I'll be periodically posting basic explanations for various chemistry topics. The information will come mostly from Modern Chemistry by Raymond Davis and a few others (published by Holt, Reinhart and Winston).

I'm working on putting together step-by-step instructions for my students, so I figured I might as well use them here as well.

If there is a specific topic you would like covered, you can certainly ask in comments or in PM. I can't make any promises, but I will try to explain as thoroughly as possible. If you have suggestions for things I should cover, I'm all ears.

NEW STUFF FIRST

## Steps to Drawing Lewis-dot (electron-dot) Structures for Elements

1. Look at a Periodic Table of the elements and find which group the element in question is located. Most of the ones you'll be given will be from the main groups (1,2, 13, 14, 15, 16, 17, 18).

2. Determine how many valence electrons the element should have. The # of valence electrons = the last digit of the main group #. ie. Li is in group 1 it has 1 valence electron. S is in group 16, it has 6 valence electrons.

3. Draw the symbol for the element and draw one dot to represent the valence electron. There are some conventions about what order to add the dots in. I'm personally not that picky. I tell my students my only stipulation is that they put a maximum of 2 electrons on any given side of the element's symbol. This helps them with the counting. Example of lithium. Example of sulfur.

## Steps to Drawing Lewis-dot Structures for Basic Molecular Compounds

I'll use H2O as an example.

1. Count the valence electrons you need to account for with the structure. H is in group 1, so they will both have 1 valence electron. O is located in group 16, so it will have 6 valence electrons. (The Math: 1 + 1 + 6 = 8 e-)

2. Put the central atom down and connect each other atom with one bond. Generally, the least electronegative element is written first and is the central atom. However, H may NEVER be the central atom. (Reasoning: H only has 1 valence e-, so it only forms 1 bond. A central atom must be capable of bonding with more than one atom.) O is the central atom. Bond it once to each hydrogen.

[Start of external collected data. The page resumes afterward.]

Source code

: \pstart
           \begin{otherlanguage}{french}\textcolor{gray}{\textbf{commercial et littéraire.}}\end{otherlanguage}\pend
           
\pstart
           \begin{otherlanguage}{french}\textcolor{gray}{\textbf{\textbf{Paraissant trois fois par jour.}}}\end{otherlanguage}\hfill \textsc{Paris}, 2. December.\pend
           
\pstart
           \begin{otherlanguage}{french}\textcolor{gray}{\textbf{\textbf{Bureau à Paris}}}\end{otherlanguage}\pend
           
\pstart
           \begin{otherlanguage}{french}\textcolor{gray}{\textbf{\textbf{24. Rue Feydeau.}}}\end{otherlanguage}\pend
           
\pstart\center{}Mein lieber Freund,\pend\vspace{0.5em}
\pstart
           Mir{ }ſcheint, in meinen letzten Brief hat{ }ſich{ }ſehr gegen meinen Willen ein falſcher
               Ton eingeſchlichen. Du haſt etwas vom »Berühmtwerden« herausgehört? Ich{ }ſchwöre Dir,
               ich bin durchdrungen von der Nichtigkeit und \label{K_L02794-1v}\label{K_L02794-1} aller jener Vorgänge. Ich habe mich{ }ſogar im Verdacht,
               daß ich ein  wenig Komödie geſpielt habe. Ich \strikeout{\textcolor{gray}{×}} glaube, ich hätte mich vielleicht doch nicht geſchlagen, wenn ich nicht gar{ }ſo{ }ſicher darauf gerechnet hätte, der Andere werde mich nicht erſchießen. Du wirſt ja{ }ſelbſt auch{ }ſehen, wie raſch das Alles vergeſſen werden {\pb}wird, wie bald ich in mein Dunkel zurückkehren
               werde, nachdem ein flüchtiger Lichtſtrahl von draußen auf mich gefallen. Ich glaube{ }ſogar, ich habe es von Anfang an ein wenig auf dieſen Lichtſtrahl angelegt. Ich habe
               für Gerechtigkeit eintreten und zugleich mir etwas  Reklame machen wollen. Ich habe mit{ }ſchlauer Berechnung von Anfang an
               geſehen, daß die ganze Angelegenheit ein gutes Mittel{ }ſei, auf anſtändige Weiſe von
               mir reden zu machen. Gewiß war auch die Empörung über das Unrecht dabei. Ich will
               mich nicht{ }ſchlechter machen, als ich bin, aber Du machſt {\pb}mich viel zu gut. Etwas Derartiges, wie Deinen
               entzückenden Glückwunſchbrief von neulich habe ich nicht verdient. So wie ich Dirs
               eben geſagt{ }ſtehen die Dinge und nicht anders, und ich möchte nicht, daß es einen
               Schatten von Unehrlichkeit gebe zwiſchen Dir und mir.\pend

3. Add lone pairs of electrons to every atom that needs a complete octet. The vast majority of elements will want a complete octet of electrons because that offers the most stability. 2 lone pairs of electrons will be added to O. Note: Most elements like to have 8, but H, Be, B are exceptions, fall short of the octet.

4. Check to see that your structure has used the correct number of electrons. 2 shared pairs, 2 lone pairs = 8 electrons. Link to a blog that has basically the same instructions + a picture.

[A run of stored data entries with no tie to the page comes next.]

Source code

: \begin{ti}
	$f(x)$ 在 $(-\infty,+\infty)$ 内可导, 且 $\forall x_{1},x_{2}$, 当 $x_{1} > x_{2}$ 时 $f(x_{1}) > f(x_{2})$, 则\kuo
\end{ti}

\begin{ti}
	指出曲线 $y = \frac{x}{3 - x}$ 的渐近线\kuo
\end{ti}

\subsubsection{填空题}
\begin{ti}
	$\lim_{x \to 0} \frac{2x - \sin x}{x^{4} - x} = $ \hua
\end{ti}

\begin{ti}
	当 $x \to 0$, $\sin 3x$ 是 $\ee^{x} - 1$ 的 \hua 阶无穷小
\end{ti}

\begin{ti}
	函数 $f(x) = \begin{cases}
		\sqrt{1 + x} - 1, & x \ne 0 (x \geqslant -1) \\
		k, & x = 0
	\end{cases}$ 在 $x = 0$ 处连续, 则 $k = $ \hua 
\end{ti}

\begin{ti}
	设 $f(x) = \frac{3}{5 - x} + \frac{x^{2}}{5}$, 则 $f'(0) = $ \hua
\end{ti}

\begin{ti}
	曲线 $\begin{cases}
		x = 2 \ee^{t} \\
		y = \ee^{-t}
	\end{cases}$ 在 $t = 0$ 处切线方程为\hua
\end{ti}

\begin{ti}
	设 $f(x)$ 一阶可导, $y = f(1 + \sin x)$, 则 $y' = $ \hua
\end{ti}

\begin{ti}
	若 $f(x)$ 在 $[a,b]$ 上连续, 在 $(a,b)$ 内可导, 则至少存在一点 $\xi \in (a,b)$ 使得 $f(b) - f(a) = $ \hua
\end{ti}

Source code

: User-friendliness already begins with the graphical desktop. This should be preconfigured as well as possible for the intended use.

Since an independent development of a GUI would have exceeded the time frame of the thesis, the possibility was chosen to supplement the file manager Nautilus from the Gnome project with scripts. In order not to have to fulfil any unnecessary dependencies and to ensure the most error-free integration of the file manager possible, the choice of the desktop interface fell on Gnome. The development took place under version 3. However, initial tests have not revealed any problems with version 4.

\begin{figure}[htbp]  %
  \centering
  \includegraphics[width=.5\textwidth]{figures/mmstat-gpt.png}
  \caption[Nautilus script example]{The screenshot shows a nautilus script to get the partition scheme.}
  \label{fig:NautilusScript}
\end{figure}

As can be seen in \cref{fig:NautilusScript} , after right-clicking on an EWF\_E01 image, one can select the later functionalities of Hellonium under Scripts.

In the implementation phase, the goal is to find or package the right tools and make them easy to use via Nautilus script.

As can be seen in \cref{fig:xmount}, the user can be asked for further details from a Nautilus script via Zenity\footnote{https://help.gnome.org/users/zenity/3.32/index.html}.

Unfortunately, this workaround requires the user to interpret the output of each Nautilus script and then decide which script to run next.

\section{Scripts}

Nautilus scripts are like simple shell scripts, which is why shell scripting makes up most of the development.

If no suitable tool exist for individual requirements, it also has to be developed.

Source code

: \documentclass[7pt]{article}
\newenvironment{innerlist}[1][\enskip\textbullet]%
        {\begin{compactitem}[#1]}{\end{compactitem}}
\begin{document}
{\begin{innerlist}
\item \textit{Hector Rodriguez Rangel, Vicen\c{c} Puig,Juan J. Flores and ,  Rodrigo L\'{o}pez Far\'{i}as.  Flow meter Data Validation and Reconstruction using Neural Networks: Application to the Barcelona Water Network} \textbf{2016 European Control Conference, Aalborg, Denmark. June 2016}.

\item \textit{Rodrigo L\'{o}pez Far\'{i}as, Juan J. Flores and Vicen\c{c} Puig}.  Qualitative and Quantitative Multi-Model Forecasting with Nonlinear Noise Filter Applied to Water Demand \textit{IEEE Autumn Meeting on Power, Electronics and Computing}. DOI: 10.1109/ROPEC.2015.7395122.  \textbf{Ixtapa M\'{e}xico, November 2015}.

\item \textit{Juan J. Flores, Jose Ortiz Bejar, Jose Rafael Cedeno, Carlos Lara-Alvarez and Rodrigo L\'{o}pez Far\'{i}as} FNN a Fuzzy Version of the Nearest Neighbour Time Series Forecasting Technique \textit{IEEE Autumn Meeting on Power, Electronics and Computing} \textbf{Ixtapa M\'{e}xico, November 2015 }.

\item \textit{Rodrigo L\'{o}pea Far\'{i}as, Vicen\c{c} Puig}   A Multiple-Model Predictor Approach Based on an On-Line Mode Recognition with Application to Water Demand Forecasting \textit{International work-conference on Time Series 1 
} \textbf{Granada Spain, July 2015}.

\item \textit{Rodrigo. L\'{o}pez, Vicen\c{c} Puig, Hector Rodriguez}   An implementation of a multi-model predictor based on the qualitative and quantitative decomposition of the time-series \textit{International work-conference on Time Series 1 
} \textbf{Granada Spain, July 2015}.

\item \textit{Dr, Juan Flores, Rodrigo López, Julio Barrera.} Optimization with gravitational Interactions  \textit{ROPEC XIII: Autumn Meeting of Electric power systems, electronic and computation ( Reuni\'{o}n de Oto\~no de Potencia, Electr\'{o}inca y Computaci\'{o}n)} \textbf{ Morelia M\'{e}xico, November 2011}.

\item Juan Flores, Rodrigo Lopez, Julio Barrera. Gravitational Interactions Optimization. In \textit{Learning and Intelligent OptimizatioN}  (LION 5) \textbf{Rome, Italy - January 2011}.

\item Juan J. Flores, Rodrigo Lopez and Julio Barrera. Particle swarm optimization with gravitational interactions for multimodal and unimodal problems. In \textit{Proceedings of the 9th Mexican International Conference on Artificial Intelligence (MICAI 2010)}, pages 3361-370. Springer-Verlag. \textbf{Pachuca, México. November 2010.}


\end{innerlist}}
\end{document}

Another example that requires double bonds. CO2

1. valence e- = 4 + 6 + 6 = 16

2. C is the central atom, so write it down and then add an O to either side with a single bond connecting them.

O - C - O

3. Add lone pairs of electrons so that everything has a stable octet. 3 lone pairs for each O and 2 lone pairs on the C.

4. Count the electrons you used. 8 from each oxygen, including the shared bond with C + 4 from the lone pairs on C = 20 e. This is too many. To cut down on the number of electrons used in the structure, add another shared pair of electrons between the C and O. We want to come down by 4 electrons, so 2 double bonds.

O = C = O

Fix the octets. Each O needs two lone pairs of electrons, but the C needs none b/c it has 4 shared pairs of electrons (8). Recount the electrons used. 8 from each O, including the electrons locked in bonds with C. 8 + 8 = 16e-. Picture of CO2.

## Steps to Drawing Lewis-dot Structures for polyatomic ions:

I will use sulfite (SO3^-2) as an example.

1. Count the valence electrons as usual. The electrons that must be accounted for in the structure are slightly different this time though because you will need to add or subtract accordingly as dictated by the charge. People get tripped up here because a charge of +2 means that 2 electrons have been lost and a charge of -2 means 2 electrons have been added. Sulfate's electron math: (6 from S) + (3 x 6 from O) + (2 from charge) = 26 e-

2. Write the central atom and bond each other atom to it once. S is central and it will be bonded once to each O.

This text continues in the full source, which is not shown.